[Dataset entries]
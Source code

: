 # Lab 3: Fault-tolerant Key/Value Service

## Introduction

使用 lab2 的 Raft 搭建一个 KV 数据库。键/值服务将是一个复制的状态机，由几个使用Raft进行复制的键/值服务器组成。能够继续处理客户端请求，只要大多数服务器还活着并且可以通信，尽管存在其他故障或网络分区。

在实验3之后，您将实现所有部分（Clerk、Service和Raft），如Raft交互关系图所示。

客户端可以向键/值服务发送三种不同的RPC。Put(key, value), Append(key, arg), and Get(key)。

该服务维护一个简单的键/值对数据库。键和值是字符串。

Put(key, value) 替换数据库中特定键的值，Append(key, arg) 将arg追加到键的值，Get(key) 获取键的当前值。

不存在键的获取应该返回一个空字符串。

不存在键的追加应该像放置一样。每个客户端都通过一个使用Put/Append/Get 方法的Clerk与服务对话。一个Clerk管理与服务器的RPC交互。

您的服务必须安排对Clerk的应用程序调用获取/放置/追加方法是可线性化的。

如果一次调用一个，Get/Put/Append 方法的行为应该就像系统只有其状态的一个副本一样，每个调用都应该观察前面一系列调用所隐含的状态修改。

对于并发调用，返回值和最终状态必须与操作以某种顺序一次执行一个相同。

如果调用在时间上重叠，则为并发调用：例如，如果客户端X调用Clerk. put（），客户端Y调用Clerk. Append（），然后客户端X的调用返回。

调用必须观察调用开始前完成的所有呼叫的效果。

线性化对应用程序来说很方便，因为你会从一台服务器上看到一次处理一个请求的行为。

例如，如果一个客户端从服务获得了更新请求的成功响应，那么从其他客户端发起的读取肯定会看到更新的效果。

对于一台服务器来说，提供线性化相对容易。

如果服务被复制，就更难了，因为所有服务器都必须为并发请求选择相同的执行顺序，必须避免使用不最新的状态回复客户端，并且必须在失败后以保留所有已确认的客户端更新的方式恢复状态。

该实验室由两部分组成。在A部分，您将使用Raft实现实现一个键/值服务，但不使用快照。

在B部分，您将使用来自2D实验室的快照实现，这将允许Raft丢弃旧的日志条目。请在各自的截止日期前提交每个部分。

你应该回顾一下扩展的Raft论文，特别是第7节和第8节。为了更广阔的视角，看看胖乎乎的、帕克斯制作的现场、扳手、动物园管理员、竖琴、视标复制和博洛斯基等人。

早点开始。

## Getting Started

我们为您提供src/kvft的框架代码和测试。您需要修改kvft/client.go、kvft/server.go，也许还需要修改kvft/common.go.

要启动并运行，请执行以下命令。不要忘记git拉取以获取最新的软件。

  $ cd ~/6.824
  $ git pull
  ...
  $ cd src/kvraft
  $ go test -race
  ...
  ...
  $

Work item
Output all of the records above exactly as they appear.

Exercise result
Source code

: # Lab 3: Fault-tolerant Key/Value Service

## Introduction

使用 lab2 的 Raft 搭建一个 KV 数据库。键/值服务将是一个复制的状态机，由几个使用Raft进行复制的键/值服务器组成。能够继续处理客户端请求，只要大多数服务器还活着并且可以通信，尽管存在其他故障或网络分区。

在实验3之后，您将实现所有部分（Clerk、Service和Raft），如Raft交互关系图所示。

客户端可以向键/值服务发送三种不同的RPC。Put(key, value), Append(key, arg), and Get(key)。

该服务维护一个简单的键/值对数据库。键和值是字符串。

Put(key, value) 替换数据库中特定键的值，Append(key, arg) 将arg追加到键的值，Get(key) 获取键的当前值。

不存在键的获取应该返回一个空字符串。

不存在键的追加应该像放置一样。每个客户端都通过一个使用Put/Append/Get 方法的Clerk与服务对话。一个Clerk管理与服务器的RPC交互。

您的服务必须安排对Clerk的应用程序调用获取/放置/追加方法是可线性化的。

如果一次调用一个，Get/Put/Append 方法的行为应该就像系统只有其状态的一个副本一样，每个调用都应该观察前面一系列调用所隐含的状态修改。

对于并发调用，返回值和最终状态必须与操作以某种顺序一次执行一个相同。

如果调用在时间上重叠，则为并发调用：例如，如果客户端X调用Clerk. put（），客户端Y调用Clerk. Append（），然后客户端X的调用返回。

调用必须观察调用开始前完成的所有呼叫的效果。

线性化对应用程序来说很方便，因为你会从一台服务器上看到一次处理一个请求的行为。

例如，如果一个客户端从服务获得了更新请求的成功响应，那么从其他客户端发起的读取肯定会看到更新的效果。

对于一台服务器来说，提供线性化相对容易。

如果服务被复制，就更难了，因为所有服务器都必须为并发请求选择相同的执行顺序，必须避免使用不最新的状态回复客户端，并且必须在失败后以保留所有已确认的客户端更新的方式恢复状态。

该实验室由两部分组成。在A部分，您将使用Raft实现实现一个键/值服务，但不使用快照。

在B部分，您将使用来自2D实验室的快照实现，这将允许Raft丢弃旧的日志条目。请在各自的截止日期前提交每个部分。

你应该回顾一下扩展的Raft论文，特别是第7节和第8节。为了更广阔的视角，看看胖乎乎的、帕克斯制作的现场、扳手、动物园管理员、竖琴、视标复制和博洛斯基等人。

早点开始。

## Getting Started

我们为您提供src/kvft的框架代码和测试。您需要修改kvft/client.go、kvft/server.go，也许还需要修改kvft/common.go.

要启动并运行，请执行以下命令。不要忘记git拉取以获取最新的软件。

  $ cd ~/6.824
  $ git pull
  ...
  $ cd src/kvraft
  $ go test -race
  ...
  ...
  $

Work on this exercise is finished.